Soho Rep’s tiny black-box space, tucked inside a nondescript storefront on Walker Street in Tribeca, is a living artifact of a bygone era when Off-Broadway theatres were scrappy hotbeds of invention. Founded in 1975 by Jerry Engelbach and Marlene Swartz in a former hat warehouse on nearby Mercer Street, the company has been in its current space since 1991. Artistic director Sarah Benson has been at the its helm for the past seven years and has in that time garnered a reputation—and an impressive cluster of critical accolades to bolster it—for staging fully immersive works that often resist simple categorization.
“In a way, we treat the space site-specifically, even though it’s a black-box theatre,” Benson explains over lunch at a bustling Italian restaurant in Soho. It’s early November and the first truly cold day of the year. The theatre—just a couple of blocks south of us, where debbie tucker green’s generations, a 30-minute, choral meditation on South African life is now playing (it closed Nov. 23)—is often physically unrecognizable from production to production.
“I’m not very interested in scenery. I’m much more interested in architecture. When I’m hiring a designer, I want them to design the room and not onstage scenery. I feel like designers know that, so the design element creeps farther and farther out.
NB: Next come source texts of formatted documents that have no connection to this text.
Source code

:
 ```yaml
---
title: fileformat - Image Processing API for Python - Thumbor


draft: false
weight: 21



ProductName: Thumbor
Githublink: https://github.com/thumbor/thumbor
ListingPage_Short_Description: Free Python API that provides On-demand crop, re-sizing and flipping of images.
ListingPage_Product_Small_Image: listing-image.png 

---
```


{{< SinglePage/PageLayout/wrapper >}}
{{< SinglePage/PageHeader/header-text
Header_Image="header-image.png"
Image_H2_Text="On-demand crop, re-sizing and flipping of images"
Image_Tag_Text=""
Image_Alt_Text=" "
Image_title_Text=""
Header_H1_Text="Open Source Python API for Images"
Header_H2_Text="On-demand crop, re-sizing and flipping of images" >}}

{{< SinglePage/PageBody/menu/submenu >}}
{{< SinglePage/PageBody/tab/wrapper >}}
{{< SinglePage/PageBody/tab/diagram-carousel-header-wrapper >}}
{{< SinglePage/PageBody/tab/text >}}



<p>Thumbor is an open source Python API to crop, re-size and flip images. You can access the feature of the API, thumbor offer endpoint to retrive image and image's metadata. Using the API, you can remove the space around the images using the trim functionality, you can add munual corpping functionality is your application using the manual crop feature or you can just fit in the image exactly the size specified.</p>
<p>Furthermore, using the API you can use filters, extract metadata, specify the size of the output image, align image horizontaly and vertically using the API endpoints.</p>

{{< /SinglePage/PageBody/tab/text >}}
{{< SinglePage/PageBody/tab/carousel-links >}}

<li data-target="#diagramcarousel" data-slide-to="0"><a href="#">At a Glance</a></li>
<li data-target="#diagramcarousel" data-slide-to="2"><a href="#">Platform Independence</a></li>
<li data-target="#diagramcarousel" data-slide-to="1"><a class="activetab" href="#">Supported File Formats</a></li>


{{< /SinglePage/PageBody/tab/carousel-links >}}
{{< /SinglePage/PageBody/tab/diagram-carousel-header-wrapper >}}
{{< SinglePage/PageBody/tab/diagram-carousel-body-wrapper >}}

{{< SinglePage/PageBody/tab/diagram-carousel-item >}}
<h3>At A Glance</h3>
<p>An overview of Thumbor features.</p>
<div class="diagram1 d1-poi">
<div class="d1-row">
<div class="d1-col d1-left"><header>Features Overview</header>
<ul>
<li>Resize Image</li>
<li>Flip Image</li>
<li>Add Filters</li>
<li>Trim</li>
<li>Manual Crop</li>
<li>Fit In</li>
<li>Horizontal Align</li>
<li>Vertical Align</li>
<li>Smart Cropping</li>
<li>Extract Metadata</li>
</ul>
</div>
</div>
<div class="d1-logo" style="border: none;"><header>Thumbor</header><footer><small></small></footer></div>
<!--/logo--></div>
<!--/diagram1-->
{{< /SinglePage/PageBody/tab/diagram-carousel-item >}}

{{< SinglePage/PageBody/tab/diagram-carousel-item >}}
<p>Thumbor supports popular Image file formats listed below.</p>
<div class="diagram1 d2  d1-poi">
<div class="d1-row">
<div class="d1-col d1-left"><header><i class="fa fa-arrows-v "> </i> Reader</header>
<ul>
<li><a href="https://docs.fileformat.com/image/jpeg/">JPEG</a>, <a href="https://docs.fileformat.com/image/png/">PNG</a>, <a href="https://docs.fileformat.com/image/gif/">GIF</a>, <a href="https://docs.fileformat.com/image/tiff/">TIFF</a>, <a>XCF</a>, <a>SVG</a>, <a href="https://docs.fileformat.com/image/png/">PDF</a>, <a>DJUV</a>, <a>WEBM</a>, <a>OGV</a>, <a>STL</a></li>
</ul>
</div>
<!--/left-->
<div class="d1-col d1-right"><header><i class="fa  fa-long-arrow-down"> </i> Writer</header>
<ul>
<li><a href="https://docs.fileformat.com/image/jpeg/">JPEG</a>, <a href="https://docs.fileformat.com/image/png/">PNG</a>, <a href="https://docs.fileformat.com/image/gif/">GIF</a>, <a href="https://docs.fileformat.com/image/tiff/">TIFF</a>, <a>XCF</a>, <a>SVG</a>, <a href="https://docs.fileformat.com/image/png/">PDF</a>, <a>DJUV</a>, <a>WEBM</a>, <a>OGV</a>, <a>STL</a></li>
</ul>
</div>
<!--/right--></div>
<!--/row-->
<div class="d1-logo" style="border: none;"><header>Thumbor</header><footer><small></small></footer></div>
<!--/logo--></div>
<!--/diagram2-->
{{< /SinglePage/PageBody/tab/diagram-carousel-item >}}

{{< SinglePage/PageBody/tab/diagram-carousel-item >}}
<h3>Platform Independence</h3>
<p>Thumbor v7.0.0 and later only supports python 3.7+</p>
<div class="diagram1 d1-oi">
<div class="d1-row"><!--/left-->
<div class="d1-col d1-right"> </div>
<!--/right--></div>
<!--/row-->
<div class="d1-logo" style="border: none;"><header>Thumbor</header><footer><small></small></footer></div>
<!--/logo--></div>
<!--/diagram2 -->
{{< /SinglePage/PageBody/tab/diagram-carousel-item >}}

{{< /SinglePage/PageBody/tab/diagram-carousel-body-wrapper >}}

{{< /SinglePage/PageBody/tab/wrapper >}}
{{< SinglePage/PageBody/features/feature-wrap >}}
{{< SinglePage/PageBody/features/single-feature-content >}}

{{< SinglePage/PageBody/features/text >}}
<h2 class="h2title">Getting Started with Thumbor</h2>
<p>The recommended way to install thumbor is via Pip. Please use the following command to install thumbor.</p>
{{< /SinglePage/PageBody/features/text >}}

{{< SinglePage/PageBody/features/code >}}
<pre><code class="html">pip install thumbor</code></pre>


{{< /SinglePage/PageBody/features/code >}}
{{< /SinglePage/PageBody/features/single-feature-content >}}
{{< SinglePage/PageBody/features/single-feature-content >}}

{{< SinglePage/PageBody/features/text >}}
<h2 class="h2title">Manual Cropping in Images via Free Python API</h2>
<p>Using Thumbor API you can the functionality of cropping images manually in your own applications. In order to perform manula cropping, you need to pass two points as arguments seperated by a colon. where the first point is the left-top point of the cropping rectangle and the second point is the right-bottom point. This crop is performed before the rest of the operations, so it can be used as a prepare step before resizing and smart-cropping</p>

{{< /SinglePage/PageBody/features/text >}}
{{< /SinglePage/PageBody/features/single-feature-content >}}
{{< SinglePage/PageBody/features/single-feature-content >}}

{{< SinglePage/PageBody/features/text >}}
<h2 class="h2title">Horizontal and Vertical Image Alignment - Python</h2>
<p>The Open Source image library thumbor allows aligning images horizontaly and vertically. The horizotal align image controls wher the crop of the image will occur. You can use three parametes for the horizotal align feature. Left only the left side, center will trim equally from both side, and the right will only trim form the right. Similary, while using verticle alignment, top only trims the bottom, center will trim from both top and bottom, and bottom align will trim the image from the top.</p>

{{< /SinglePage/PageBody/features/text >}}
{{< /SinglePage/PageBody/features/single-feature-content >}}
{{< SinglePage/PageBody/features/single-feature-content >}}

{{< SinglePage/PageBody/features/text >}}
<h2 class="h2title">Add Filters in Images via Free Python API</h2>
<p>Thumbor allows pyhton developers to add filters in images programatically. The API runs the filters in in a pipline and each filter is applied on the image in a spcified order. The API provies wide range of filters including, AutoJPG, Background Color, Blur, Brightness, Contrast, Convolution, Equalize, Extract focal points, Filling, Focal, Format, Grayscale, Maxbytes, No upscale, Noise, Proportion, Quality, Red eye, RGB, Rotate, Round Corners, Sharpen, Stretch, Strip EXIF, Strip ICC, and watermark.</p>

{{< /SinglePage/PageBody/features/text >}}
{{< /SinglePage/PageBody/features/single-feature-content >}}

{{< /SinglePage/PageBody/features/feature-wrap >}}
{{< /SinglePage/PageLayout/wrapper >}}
In generations, it’s all the way to the front door,” Benson notes, referring to the colorful metal panels that line the building’s interior walls from the street entrance, through the small box-office area and into the space itself. “Arnulfo Maldonado really designed it right.”
Just as notable as the panels is what’s underfoot: 20,000 pounds of reddish dirt covers the floor, sourced from a befuddled Staten Island man who’s used to supplying baseball fields. “I’m in the wrong place. What do you need 20,000 pounds of dirt for?” Benson remembers him saying as he pulled his truck up to the theatre.
Benson called an architect friend, as she often does during productions, to inquire if the floor could bear the weight. (It could, to her delight.) She’s gotten used to asking out-of-the-box questions. When she was working on Blasted, her first production in the space and Soho Rep’s most acclaimed production to date, a friend told her, “You don’t have to be polite with the space. Just replace the structure that you’re cutting out.” That proved useful advice for Benson as she sawed through the theatre’s rafters.
“The design process for me is a huge way into the world of a play, and helps me figure it out,” she proffers. Having grown up in Southern England, Benson, now 36, has fond memories of practical projects undertaken with her father, an engineer who makes steering wheels for ships. “I remember us building a water clock and calibrating it. We were always doing things together. His workshop was always a fantastical place—I used to love going out and seeing what he was doing, and I’d make a lot of stuff with my mom, as well. My sister’s a musician and lives in Norway now, and it’s so weird because no one else in the family is in the arts. Yet there was always this interest in making stuff, and that has stayed with me. It’s one reason for my interest in the holistic theatre experience.”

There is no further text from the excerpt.